## Problem details
Could you transcribe every record below exactly, leaving out the pictures?

(Provided records)

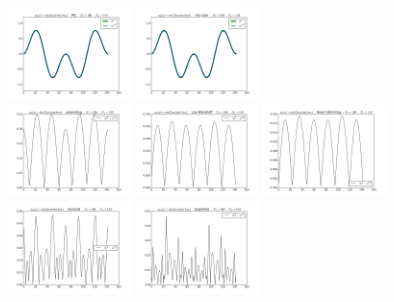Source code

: \documentclass{article} %
\theoremstyle{plain}
\numberwithin{equation}{section} %
\numberwithin{figure}{section} %
\numberwithin{table}{section} %
\begin{document}
\begin{enumerate}[\ \ (a)]
\begin{figure}[ht!]
            \includegraphics[width=0.29\textwidth]{figures/power_4/problem_2_2_6_a.png}
            \includegraphics[width=0.29\textwidth]{figures/power_4/problem_2_2_7_a.png}\\
            \includegraphics[width=0.29\textwidth]{figures/power_4/problem_2_2_1_b.png}
            \includegraphics[width=0.29\textwidth]{figures/power_4/problem_2_2_2_b.png}
            \includegraphics[width=0.29\textwidth]{figures/power_4/problem_2_2_3_b.png}
            \includegraphics[width=0.29\textwidth]{figures/power_4/problem_2_2_4_b.png}
            \includegraphics[width=0.29\textwidth]{figures/power_4/problem_2_2_5_b.png}

\end{figure}
\end{enumerate}
\end{document}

(End Provided records)

## Response
Source code

: \documentclass{article} %
\theoremstyle{plain}
\numberwithin{equation}{section} %
\numberwithin{figure}{section} %
\numberwithin{table}{section} %
\begin{document}
\begin{enumerate}[\ \ (a)]
\begin{figure}[ht!]
            \includegraphics[width=0.29\textwidth]{figures/power_4/problem_2_2_6_a.png}
            \includegraphics[width=0.29\textwidth]{figures/power_4/problem_2_2_7_a.png}\\
            \includegraphics[width=0.29\textwidth]{figures/power_4/problem_2_2_1_b.png}
            \includegraphics[width=0.29\textwidth]{figures/power_4/problem_2_2_2_b.png}
            \includegraphics[width=0.29\textwidth]{figures/power_4/problem_2_2_3_b.png}
            \includegraphics[width=0.29\textwidth]{figures/power_4/problem_2_2_4_b.png}
            \includegraphics[width=0.29\textwidth]{figures/power_4/problem_2_2_5_b.png}

\end{figure}
\end{enumerate}
\end{document}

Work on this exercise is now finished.